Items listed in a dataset
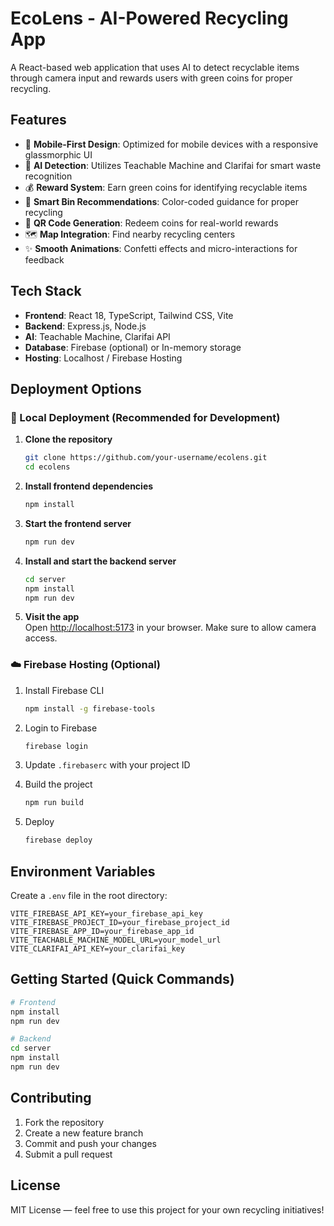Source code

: # EcoLens - AI-Powered Recycling App

A React-based web application that uses AI to detect recyclable items through camera input and rewards users with green coins for proper recycling.

## Features

- 📱 **Mobile-First Design**: Optimized for mobile devices with a responsive glassmorphic UI  
- 🤖 **AI Detection**: Utilizes Teachable Machine and Clarifai for smart waste recognition  
- 💰 **Reward System**: Earn green coins for identifying recyclable items  
- 🎯 **Smart Bin Recommendations**: Color-coded guidance for proper recycling  
- 📱 **QR Code Generation**: Redeem coins for real-world rewards  
- 🗺️ **Map Integration**: Find nearby recycling centers  
- ✨ **Smooth Animations**: Confetti effects and micro-interactions for feedback

## Tech Stack

- **Frontend**: React 18, TypeScript, Tailwind CSS, Vite  
- **Backend**: Express.js, Node.js  
- **AI**: Teachable Machine, Clarifai API  
- **Database**: Firebase (optional) or In-memory storage  
- **Hosting**: Localhost / Firebase Hosting

## Deployment Options

### 🔧 Local Deployment (Recommended for Development)

1. **Clone the repository**  
   ```bash
   git clone https://github.com/your-username/ecolens.git
   cd ecolens
   ```

2. **Install frontend dependencies**  
   ```bash
   npm install
   ```

3. **Start the frontend server**  
   ```bash
   npm run dev
   ```

4. **Install and start the backend server**  
   ```bash
   cd server
   npm install
   npm run dev
   ```

5. **Visit the app**  
   Open [http://localhost:5173](http://localhost:5173) in your browser. Make sure to allow camera access.

### ☁️ Firebase Hosting (Optional)

1. Install Firebase CLI  
   ```bash
   npm install -g firebase-tools
   ```

2. Login to Firebase  
   ```bash
   firebase login
   ```

3. Update `.firebaserc` with your project ID

4. Build the project  
   ```bash
   npm run build
   ```

5. Deploy  
   ```bash
   firebase deploy
   ```

## Environment Variables

Create a `.env` file in the root directory:

```
VITE_FIREBASE_API_KEY=your_firebase_api_key
VITE_FIREBASE_PROJECT_ID=your_firebase_project_id  
VITE_FIREBASE_APP_ID=your_firebase_app_id
VITE_TEACHABLE_MACHINE_MODEL_URL=your_model_url
VITE_CLARIFAI_API_KEY=your_clarifai_key
```

## Getting Started (Quick Commands)

```bash
# Frontend
npm install
npm run dev

# Backend
cd server
npm install
npm run dev
```

## Contributing

1. Fork the repository  
2. Create a new feature branch  
3. Commit and push your changes  
4. Submit a pull request

## License

MIT License — feel free to use this project for your own recycling initiatives!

> **Task to carry out**: If a line of the entries holds the word "with", copy it out.

> **Solution for this problem**:
A React-based web application that uses AI to detect recyclable items through camera input and rewards users with green coins for proper recycling.
- 📱 **Mobile-First Design**: Optimized for mobile devices with a responsive glassmorphic UI  
3. Update `.firebaserc` with your project ID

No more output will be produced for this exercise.